```
import torch
import torch.nn as nn
from torch.autograd.function import Function
class CenterLoss(nn.Module):
def __init__(self, num_classes, feat_dim, size_average=True):
super(CenterLoss, self).__init__()
self.centers = nn.Parameter(torch.randn(num_classes, feat_dim))
self.centerlossfunc = CenterlossFunc.apply
self.feat_dim = feat_dim
self.size_average = size_average
def forward(self, label, feat):
batch_size = feat.size(0)
feat = feat.view(batch_size, -1)
# To check the dim of centers and features
if feat.size(1) != self.feat_dim:
raise ValueError("Center's dim: {0} should be equal to input feature's dim: {1}".format(self.feat_dim,feat.size(1)))
loss = self.centerlossfunc(feat, label, self.centers)
loss /= (batch_size if self.size_average else 1)
return loss
class CenterlossFunc(Function):
@staticmethod
def forward(ctx, feature, label, centers):
ctx.save_for_backward(feature, label, centers)
centers_batch = centers.index_select(0, label.long())
return (feature - centers_batch).pow(2).sum() / 2.0
@staticmethod
def backward(ctx, grad_output):
feature, label, centers = ctx.saved_tensors
centers_batch = centers.index_select(0, label.long())
diff = centers_batch - feature
# init every iteration
counts = centers.new(centers.size(0)).fill_(1)
ones = centers.new(label.size(0)).fill_(1)
grad_centers = centers.new(centers.size()).fill_(0)
counts = counts.scatter_add_(0, label.long(), ones)
grad_centers.scatter_add_(0, label.unsqueeze(1).expand(feature.size()).long(), diff)
grad_centers = grad_centers/counts.view(-1, 1)
return - grad_output * diff, None, grad_centers
```

What exactly is grad_output being passed in backward method?

A `Function`

is an elementary building block of the autograd engine.

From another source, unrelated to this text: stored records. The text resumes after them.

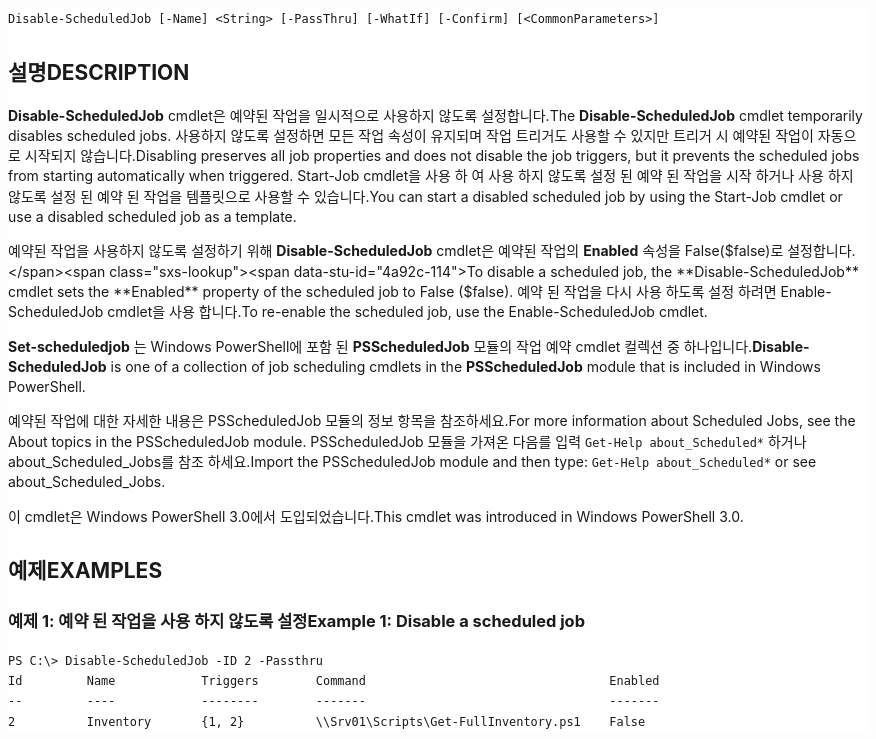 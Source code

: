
 ```
Disable-ScheduledJob [-Name] <String> [-PassThru] [-WhatIf] [-Confirm] [<CommonParameters>]
```

## <span data-ttu-id="4a92c-110">설명</span><span class="sxs-lookup"><span data-stu-id="4a92c-110">DESCRIPTION</span></span>
<span data-ttu-id="4a92c-111">**Disable-ScheduledJob** cmdlet은 예약된 작업을 일시적으로 사용하지 않도록 설정합니다.</span><span class="sxs-lookup"><span data-stu-id="4a92c-111">The **Disable-ScheduledJob** cmdlet temporarily disables scheduled jobs.</span></span>
<span data-ttu-id="4a92c-112">사용하지 않도록 설정하면 모든 작업 속성이 유지되며 작업 트리거도 사용할 수 있지만 트리거 시 예약된 작업이 자동으로 시작되지 않습니다.</span><span class="sxs-lookup"><span data-stu-id="4a92c-112">Disabling preserves all job properties and does not disable the job triggers, but it prevents the scheduled jobs from starting automatically when triggered.</span></span>
<span data-ttu-id="4a92c-113">Start-Job cmdlet을 사용 하 여 사용 하지 않도록 설정 된 예약 된 작업을 시작 하거나 사용 하지 않도록 설정 된 예약 된 작업을 템플릿으로 사용할 수 있습니다.</span><span class="sxs-lookup"><span data-stu-id="4a92c-113">You can start a disabled scheduled job by using the Start-Job cmdlet or use a disabled scheduled job as a template.</span></span>

<span data-ttu-id="4a92c-114">예약된 작업을 사용하지 않도록 설정하기 위해 **Disable-ScheduledJob** cmdlet은 예약된 작업의 **Enabled** 속성을 False($false)로 설정합니다.</span><span class="sxs-lookup"><span data-stu-id="4a92c-114">To disable a scheduled job, the **Disable-ScheduledJob** cmdlet sets the **Enabled** property of the scheduled job to False ($false).</span></span>
<span data-ttu-id="4a92c-115">예약 된 작업을 다시 사용 하도록 설정 하려면 Enable-ScheduledJob cmdlet을 사용 합니다.</span><span class="sxs-lookup"><span data-stu-id="4a92c-115">To re-enable the scheduled job, use the Enable-ScheduledJob cmdlet.</span></span>

<span data-ttu-id="4a92c-116">**Set-scheduledjob** 는 Windows PowerShell에 포함 된 **PSScheduledJob** 모듈의 작업 예약 cmdlet 컬렉션 중 하나입니다.</span><span class="sxs-lookup"><span data-stu-id="4a92c-116">**Disable-ScheduledJob** is one of a collection of job scheduling cmdlets in the **PSScheduledJob** module that is included in Windows PowerShell.</span></span>

<span data-ttu-id="4a92c-117">예약된 작업에 대한 자세한 내용은 PSScheduledJob 모듈의 정보 항목을 참조하세요.</span><span class="sxs-lookup"><span data-stu-id="4a92c-117">For more information about Scheduled Jobs, see the About topics in the PSScheduledJob module.</span></span>
<span data-ttu-id="4a92c-118">PSScheduledJob 모듈을 가져온 다음를 입력 `Get-Help about_Scheduled*` 하거나 about_Scheduled_Jobs를 참조 하세요.</span><span class="sxs-lookup"><span data-stu-id="4a92c-118">Import the PSScheduledJob module and then type: `Get-Help about_Scheduled*` or see about_Scheduled_Jobs.</span></span>

<span data-ttu-id="4a92c-119">이 cmdlet은 Windows PowerShell 3.0에서 도입되었습니다.</span><span class="sxs-lookup"><span data-stu-id="4a92c-119">This cmdlet was introduced in Windows PowerShell 3.0.</span></span>

## <span data-ttu-id="4a92c-120">예제</span><span class="sxs-lookup"><span data-stu-id="4a92c-120">EXAMPLES</span></span>

### <span data-ttu-id="4a92c-121">예제 1: 예약 된 작업을 사용 하지 않도록 설정</span><span class="sxs-lookup"><span data-stu-id="4a92c-121">Example 1: Disable a scheduled job</span></span>

```
PS C:\> Disable-ScheduledJob -ID 2 -Passthru
Id         Name            Triggers        Command                                  Enabled
--         ----            --------        -------                                  -------
2          Inventory       {1, 2}          \\Srv01\Scripts\Get-FullInventory.ps1    False
```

It should implement both the forward transformation: `input -> output`

and the backward transformation `grad_output -> grad_input`

. This backward operation corresponds to applying the chain rule for derivation:

If you have a loss L and you are looking for `dL/dinput`

then using the chain rule, you can use `dL/dinput = dL/doutput * doutput/dinput`

. The first term here is `grad_output`

and the second is what is implemented in the backward function.

Only question now I am left with is why there **return - grad_output * diff, None, grad_centers**, is **“-”** negative sign in grad_output.

I guess because even though the forward writes `(feature - center_batch)`

, `diff = centers_batch - feature`

. And so there is an extra `-`

to get the proper gradients.

Can I generalize this would be the best way to implement custom loss?

If you loss function is differentiable, you don’t actually need to implement a `Function`

. Just write an `nn.Module`

that contains the forward pass and the gradients will be computed for you (if they exist).

If it’s not differentiable, or the gradients that you want are not the one for the loss you compute, then yes creating a `Function`

that way is the way to go.